# Here we go again - don't shoot the newbie!



## afs213 (Jan 15, 2020)

All,
This is me. After sitting in the attic for 30 years, I have resurrected my old O(O-27) Lionel trains. I have built my 5 x 8 train table (picture attached) and drafted a layout. 

My vision is to have these two loops with the back one (closer to the wall) slightly raised above to have two different levels (represented by the 2x4). In the far right corner there will be a mountain/tunnel and then both tracks will be at ground level at the front.

Here are my initial questions. 
1. The layout seems to work mostly. I will need to buy some smaller pieces of track (either at a train show or on ebay) so I don't have to pigeonhole/cram pieces in. When I designed this on AllTracks I couldn't make it all connect. When I measured on the software it appeared that I was off by about 1 inch. Can't I assume that I can angle these tracks and make this work with such a small gap or distance? How forgiving is the track?

2. Once I have the layout blessed and feasible (that's your job). I need to build the grade, ballast and mountains/tunnel. Does anyone have suggestions as to what order i do that? I assume it is:
a. build the grades (either with partial sets of Woodland Scenic to get to 2-3 inches above the other track)
b. Build the tunnels and mountains.
c. Ballast the entire track.

That's enough for now. Thoughts?
Thanks!


----------



## gunrunnerjohn (Nov 10, 2010)

You got trapped in moderation, I set you free.


----------



## Big Ed (Jun 16, 2009)

afs213 said:


> All,
> This is me. After sitting in the attic for 30 years, I have resurrected my old O(O-27) Lionel trains. I have built my 5 x 8 train table (picture attached) and drafted a layout.
> 
> My vision is to have these two loops with the back one (closer to the wall) slightly raised above to have two different levels (represented by the 2x4). In the far right corner there will be a mountain/tunnel and then both tracks will be at ground level at the front.
> ...


Welcome, Did you actually connect all the track yet?
You can cut some to length. The right rear corner looks a bit close to the inside loop. If your only elevating a little and running 2 trains you might have a wreck back there.

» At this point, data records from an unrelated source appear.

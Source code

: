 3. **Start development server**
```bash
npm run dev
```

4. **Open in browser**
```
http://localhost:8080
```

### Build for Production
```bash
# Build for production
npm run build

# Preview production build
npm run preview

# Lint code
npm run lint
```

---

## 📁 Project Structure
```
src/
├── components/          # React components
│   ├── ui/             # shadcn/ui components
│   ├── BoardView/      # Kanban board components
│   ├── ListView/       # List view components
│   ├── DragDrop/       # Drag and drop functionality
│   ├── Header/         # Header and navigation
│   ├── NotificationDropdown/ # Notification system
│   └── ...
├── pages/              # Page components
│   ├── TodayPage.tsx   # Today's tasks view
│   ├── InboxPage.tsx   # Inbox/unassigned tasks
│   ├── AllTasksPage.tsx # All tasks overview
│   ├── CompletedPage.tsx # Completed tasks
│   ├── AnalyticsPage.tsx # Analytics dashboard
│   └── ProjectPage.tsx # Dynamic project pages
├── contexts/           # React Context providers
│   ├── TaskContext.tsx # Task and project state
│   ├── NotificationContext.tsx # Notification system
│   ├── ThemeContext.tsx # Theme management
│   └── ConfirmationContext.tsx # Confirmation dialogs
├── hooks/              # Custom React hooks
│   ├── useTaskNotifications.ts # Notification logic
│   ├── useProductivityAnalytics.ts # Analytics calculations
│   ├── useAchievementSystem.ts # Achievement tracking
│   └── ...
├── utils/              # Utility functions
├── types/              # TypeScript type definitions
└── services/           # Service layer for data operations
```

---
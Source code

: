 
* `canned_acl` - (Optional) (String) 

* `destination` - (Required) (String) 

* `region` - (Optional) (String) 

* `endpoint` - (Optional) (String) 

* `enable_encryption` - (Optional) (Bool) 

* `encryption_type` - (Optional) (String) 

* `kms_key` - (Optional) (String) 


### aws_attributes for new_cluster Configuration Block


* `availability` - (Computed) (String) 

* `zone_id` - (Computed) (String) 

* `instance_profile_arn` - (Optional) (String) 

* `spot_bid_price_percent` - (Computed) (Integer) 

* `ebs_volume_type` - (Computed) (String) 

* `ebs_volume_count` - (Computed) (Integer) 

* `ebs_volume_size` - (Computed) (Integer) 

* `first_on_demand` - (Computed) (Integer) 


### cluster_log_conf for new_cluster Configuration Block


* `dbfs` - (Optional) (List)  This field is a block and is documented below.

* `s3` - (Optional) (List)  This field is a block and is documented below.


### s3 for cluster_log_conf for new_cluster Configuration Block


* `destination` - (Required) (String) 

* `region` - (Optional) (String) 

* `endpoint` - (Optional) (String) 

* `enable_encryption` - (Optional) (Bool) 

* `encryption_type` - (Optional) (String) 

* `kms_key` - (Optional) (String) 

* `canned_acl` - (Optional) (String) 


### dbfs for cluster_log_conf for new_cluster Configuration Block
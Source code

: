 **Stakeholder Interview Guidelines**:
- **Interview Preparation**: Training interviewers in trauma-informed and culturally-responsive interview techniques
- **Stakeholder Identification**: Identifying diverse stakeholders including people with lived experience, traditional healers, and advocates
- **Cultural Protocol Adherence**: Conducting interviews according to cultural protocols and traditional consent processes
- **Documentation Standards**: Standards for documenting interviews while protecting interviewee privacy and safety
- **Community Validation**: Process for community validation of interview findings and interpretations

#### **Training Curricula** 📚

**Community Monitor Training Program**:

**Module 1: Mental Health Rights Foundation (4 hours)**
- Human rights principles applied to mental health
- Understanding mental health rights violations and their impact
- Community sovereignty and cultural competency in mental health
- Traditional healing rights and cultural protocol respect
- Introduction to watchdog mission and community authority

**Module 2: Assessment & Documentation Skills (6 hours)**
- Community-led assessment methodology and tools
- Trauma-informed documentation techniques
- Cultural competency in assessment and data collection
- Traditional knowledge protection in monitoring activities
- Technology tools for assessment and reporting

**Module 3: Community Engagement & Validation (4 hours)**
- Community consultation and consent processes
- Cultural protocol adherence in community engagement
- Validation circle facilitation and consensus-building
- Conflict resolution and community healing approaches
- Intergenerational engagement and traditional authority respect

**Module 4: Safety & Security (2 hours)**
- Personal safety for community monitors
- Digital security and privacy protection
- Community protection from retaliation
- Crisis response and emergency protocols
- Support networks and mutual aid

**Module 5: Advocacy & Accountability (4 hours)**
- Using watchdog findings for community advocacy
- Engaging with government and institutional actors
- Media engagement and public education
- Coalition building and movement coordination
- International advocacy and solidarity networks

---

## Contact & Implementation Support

Get your track and elevation correct first. Make sure it works good.
Build the tunnels and your mountain next, all depends on how long your tunnel is I would plan making it so you can lift it off in case you have to get to the track inside. It can be done.

Ballast last after your sure all your track is good and it is the layout you want.

That is my impute, others may disagree. :smokin:


----------



## Big Ed (Jun 16, 2009)

Looking at your picture again
I notice that your blocking the sink, do you use it?
Can you walk around the back side?
Where are you building? In the basement?


----------



## CTValleyRR (Jul 26, 2014)

Looks like you could get some access to the sink by rotating the whole thing 90 degrees...

I agree with Ed: get your track installed and tested first. Then worry about the other stuff. Resist the urge to fudge the track so that it fits. That's a quick way to derailment purgatory. Get some shorter pieces or cut some to fit.

Get your elevations dialed in as well. Instead of "partial" incline sets, look at the Woodland Scenics Incline Starters. These are meant to be used with flat pieces of foam so that the incline pieces are always going from "0" to a fixed height (1/2 to 2", depending on the slope). They're much more efficient than the inclines.

You don't intend for your tracks to cross over each other, do you? For that, you need more like 6" height difference in O scale. I doubt you have room for that kind of elevation change without an unacceptably steep grade.


----------



## afs213 (Jan 15, 2020)

Thanks everyone. The track is definitely not connected yet. This was basically the concept attempt. Once I decide and figure out the layout and the layout I will then take up the track and work on the mountain and tunnel (with ways to get derailments through a back door or being able to lift it off. 

That is a sink - but I will be pushing the table back and to the right so there should be good clearance on all sides.

Thanks for all of the advice - i will look for the incline starters.


----------



## sjm9911 (Dec 20, 2012)

The trains also come down faster then expected, best to have the grade end on a long run. So it dosent fly off the table. Been there done that. Not so much fun to be gomez adams.


----------